* **Your objective**: Look through the records below for the line with "- **Cursor-optimized models**" and the line with "- **Local AI", then return those lines and all lines between, exactly.

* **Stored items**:
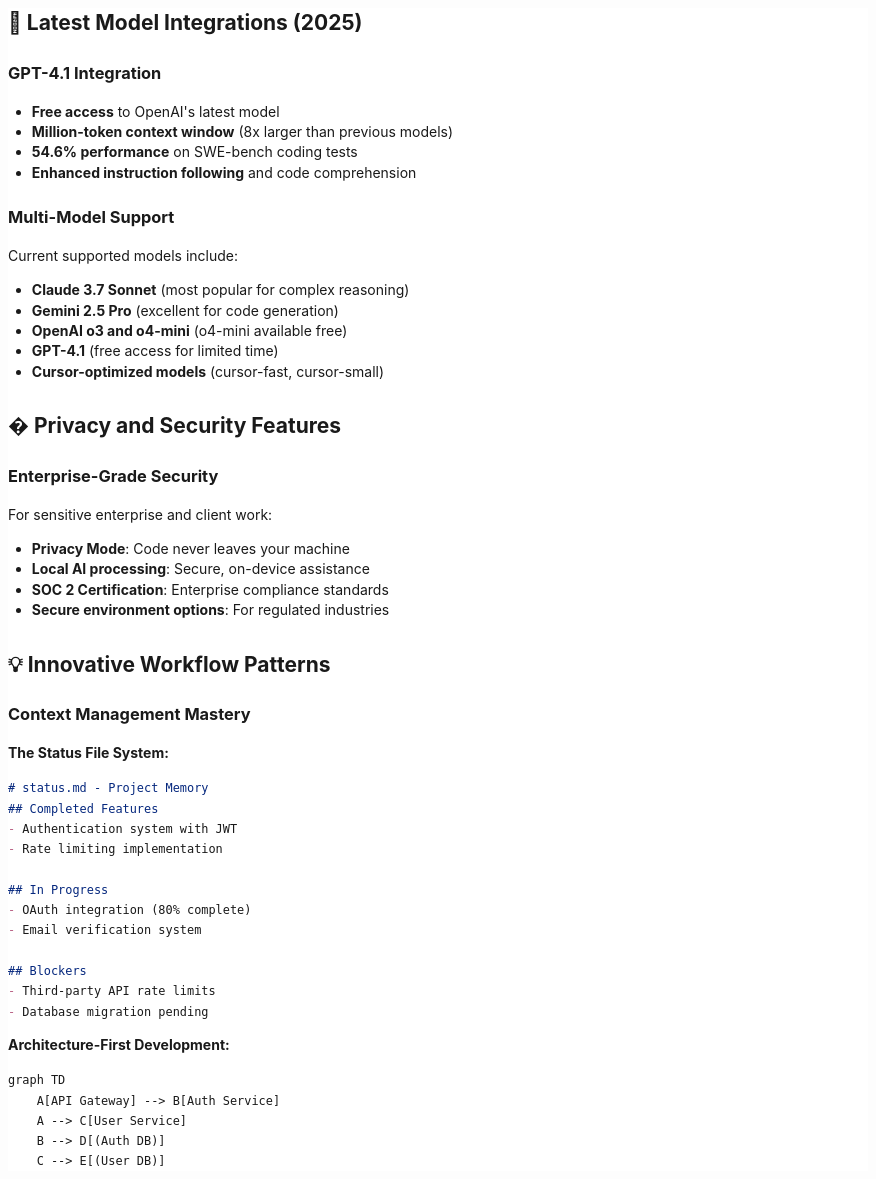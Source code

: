 ## 🎯 Latest Model Integrations (2025)

### **GPT-4.1 Integration**
- **Free access** to OpenAI's latest model
- **Million-token context window** (8x larger than previous models)
- **54.6% performance** on SWE-bench coding tests
- **Enhanced instruction following** and code comprehension

### **Multi-Model Support**
Current supported models include:
- **Claude 3.7 Sonnet** (most popular for complex reasoning)
- **Gemini 2.5 Pro** (excellent for code generation)
- **OpenAI o3 and o4-mini** (o4-mini available free)
- **GPT-4.1** (free access for limited time)
- **Cursor-optimized models** (cursor-fast, cursor-small)

## � Privacy and Security Features

### **Enterprise-Grade Security**
For sensitive enterprise and client work:
- **Privacy Mode**: Code never leaves your machine
- **Local AI processing**: Secure, on-device assistance
- **SOC 2 Certification**: Enterprise compliance standards
- **Secure environment options**: For regulated industries

## 💡 Innovative Workflow Patterns

### **Context Management Mastery**

**The Status File System:**
```markdown
# status.md - Project Memory
## Completed Features
- Authentication system with JWT
- Rate limiting implementation

## In Progress  
- OAuth integration (80% complete)
- Email verification system

## Blockers
- Third-party API rate limits
- Database migration pending
```

**Architecture-First Development:**
```mermaid
graph TD
    A[API Gateway] --> B[Auth Service]
    A --> C[User Service] 
    B --> D[(Auth DB)]
    C --> E[(User DB)]
```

* **Task answer**:
- **Cursor-optimized models** (cursor-fast, cursor-small)

## � Privacy and Security Features

### **Enterprise-Grade Security**
For sensitive enterprise and client work:
- **Privacy Mode**: Code never leaves your machine
- **Local AI processing**: Secure, on-device assistance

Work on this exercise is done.